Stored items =
BEGIN

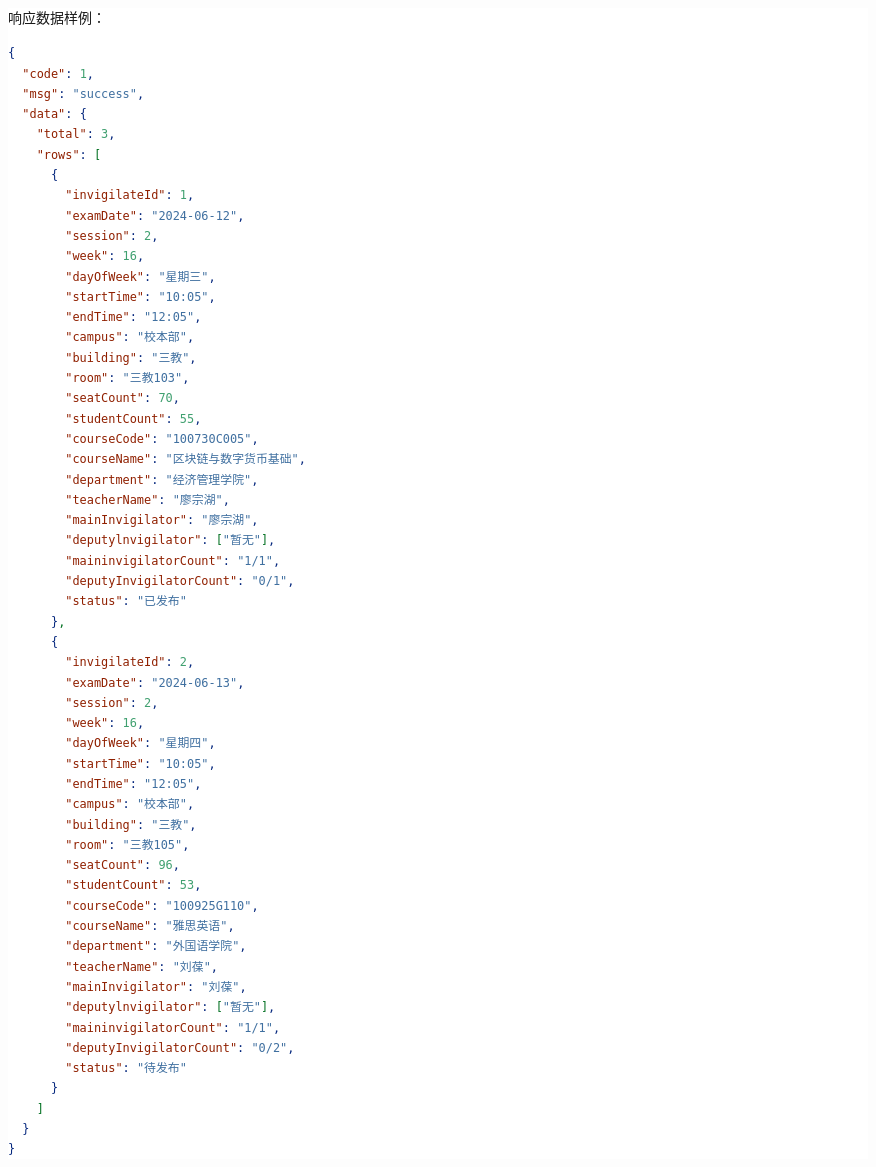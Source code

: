 响应数据样例：

```json
{
  "code": 1,
  "msg": "success",
  "data": {
    "total": 3,
    "rows": [
      {
        "invigilateId": 1,
    	"examDate": "2024-06-12",
    	"session": 2,
    	"week": 16,
    	"dayOfWeek": "星期三",
    	"startTime": "10:05",
    	"endTime": "12:05",
    	"campus": "校本部",
    	"building": "三教",
    	"room": "三教103",
    	"seatCount": 70,
    	"studentCount": 55,
    	"courseCode": "100730C005",
    	"courseName": "区块链与数字货币基础",
    	"department": "经济管理学院",
    	"teacherName": "廖宗湖",
    	"mainInvigilator": "廖宗湖",
    	"deputylnvigilator": ["暂无"],
    	"maininvigilatorCount": "1/1",
    	"deputyInvigilatorCount": "0/1",
    	"status": "已发布"
      },
      {
        "invigilateId": 2,
    	"examDate": "2024-06-13",
    	"session": 2,
    	"week": 16,
    	"dayOfWeek": "星期四",
    	"startTime": "10:05",
    	"endTime": "12:05",
    	"campus": "校本部",
    	"building": "三教",
    	"room": "三教105",
    	"seatCount": 96,
    	"studentCount": 53,
    	"courseCode": "100925G110",
    	"courseName": "雅思英语",
    	"department": "外国语学院",
    	"teacherName": "刘葆",
    	"mainInvigilator": "刘葆",
    	"deputylnvigilator": ["暂无"],
    	"maininvigilatorCount": "1/1",
    	"deputyInvigilatorCount": "0/2",
    	"status": "待发布"
      }
    ]
  }
}
```
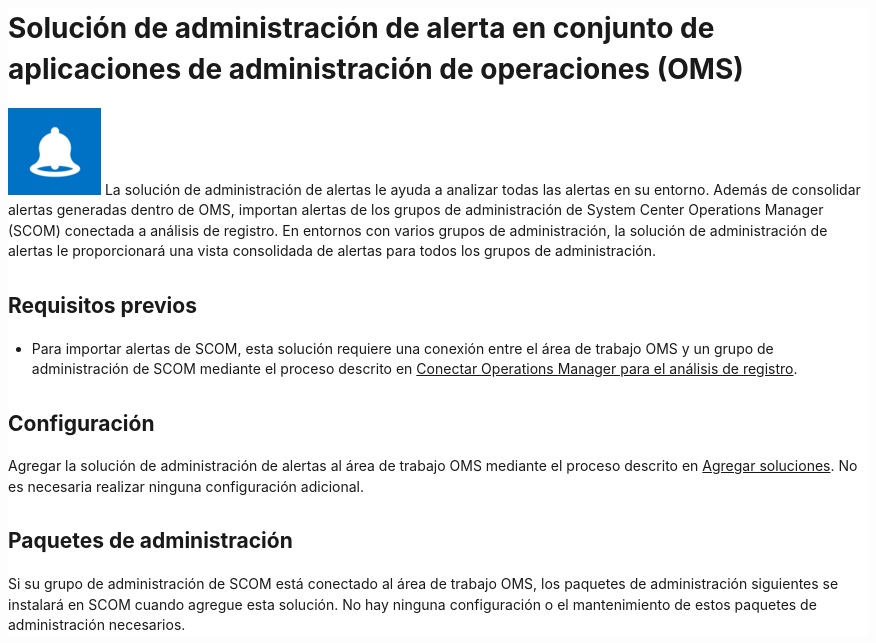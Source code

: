 <properties
   pageTitle="Alerta de solución de administración en conjunto de aplicaciones de administración de operaciones (OMS) | Microsoft Azure"
   description="La solución de administración de alertas en el registro de análisis ayuda a analizar todas las alertas en su entorno.  Además de consolidar alertas generadas dentro de OMS, importan alertas de los grupos de administración de System Center Operations Manager (SCOM) conectada a análisis de registro."
   services="log-analytics"
   documentationCenter=""
   authors="bwren"
   manager="jwhit"
   editor="tysonn" />
<tags
   ms.service="operations-management-suite"
   ms.devlang="na"
   ms.topic="article"
   ms.tgt_pltfrm="na"
   ms.workload="infrastructure-services"
   ms.date="10/06/2016"
   ms.author="bwren" />

# <a name="alert-management-solution-in-operations-management-suite-oms"></a>Solución de administración de alerta en conjunto de aplicaciones de administración de operaciones (OMS)

![Icono de alerta de administración](media/log-analytics-solution-alert-management/icon.png) La solución de administración de alertas le ayuda a analizar todas las alertas en su entorno.  Además de consolidar alertas generadas dentro de OMS, importan alertas de los grupos de administración de System Center Operations Manager (SCOM) conectada a análisis de registro.  En entornos con varios grupos de administración, la solución de administración de alertas le proporcionará una vista consolidada de alertas para todos los grupos de administración.

## <a name="prerequisites"></a>Requisitos previos

- Para importar alertas de SCOM, esta solución requiere una conexión entre el área de trabajo OMS y un grupo de administración de SCOM mediante el proceso descrito en [Conectar Operations Manager para el análisis de registro](log-analytics-om-agents.md).  


## <a name="configuration"></a>Configuración

Agregar la solución de administración de alertas al área de trabajo OMS mediante el proceso descrito en [Agregar soluciones](log-analytics-add-solutions.md).  No es necesaria realizar ninguna configuración adicional.

## <a name="management-packs"></a>Paquetes de administración

Si su grupo de administración de SCOM está conectado al área de trabajo OMS, los paquetes de administración siguientes se instalará en SCOM cuando agregue esta solución.  No hay ninguna configuración o el mantenimiento de estos paquetes de administración necesarios.  
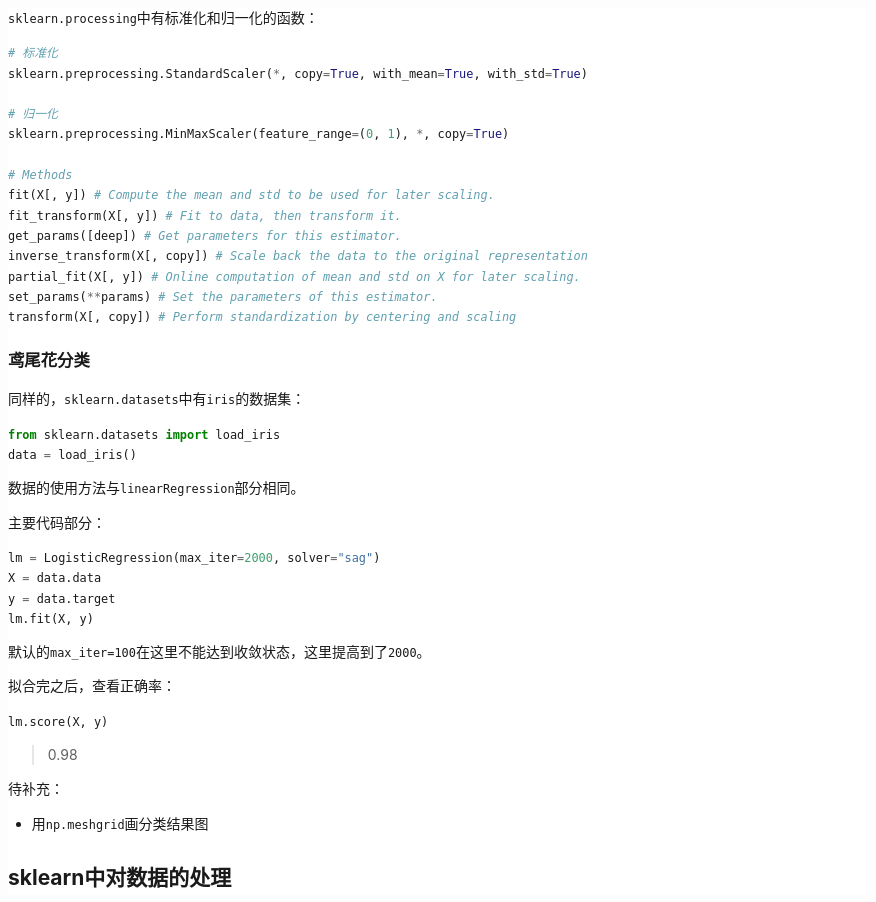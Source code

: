 `sklearn.processing`中有标准化和归一化的函数：

```python
# 标准化
sklearn.preprocessing.StandardScaler(*, copy=True, with_mean=True, with_std=True)

# 归一化
sklearn.preprocessing.MinMaxScaler(feature_range=(0, 1), *, copy=True)

# Methods
fit(X[, y]) # Compute the mean and std to be used for later scaling.
fit_transform(X[, y]) # Fit to data, then transform it.
get_params([deep]) # Get parameters for this estimator.
inverse_transform(X[, copy]) # Scale back the data to the original representation
partial_fit(X[, y]) # Online computation of mean and std on X for later scaling.
set_params(**params) # Set the parameters of this estimator.
transform(X[, copy]) # Perform standardization by centering and scaling
```



### 鸢尾花分类

同样的，`sklearn.datasets`中有`iris`的数据集：

```python
from sklearn.datasets import load_iris
data = load_iris()
```

数据的使用方法与`linearRegression`部分相同。

主要代码部分：

```python
lm = LogisticRegression(max_iter=2000, solver="sag")
X = data.data
y = data.target
lm.fit(X, y)
```

默认的`max_iter=100`在这里不能达到收敛状态，这里提高到了`2000`。

拟合完之后，查看正确率：

```python
lm.score(X, y)
```

> 0.98



待补充：

- 用`np.meshgrid`画分类结果图



## sklearn中对数据的处理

END

WORK ITEM = Look through the entries for lines containing the word "datasets" and return each one.

WORKED SOLUTION =
同样的，`sklearn.datasets`中有`iris`的数据集：
from sklearn.datasets import load_iris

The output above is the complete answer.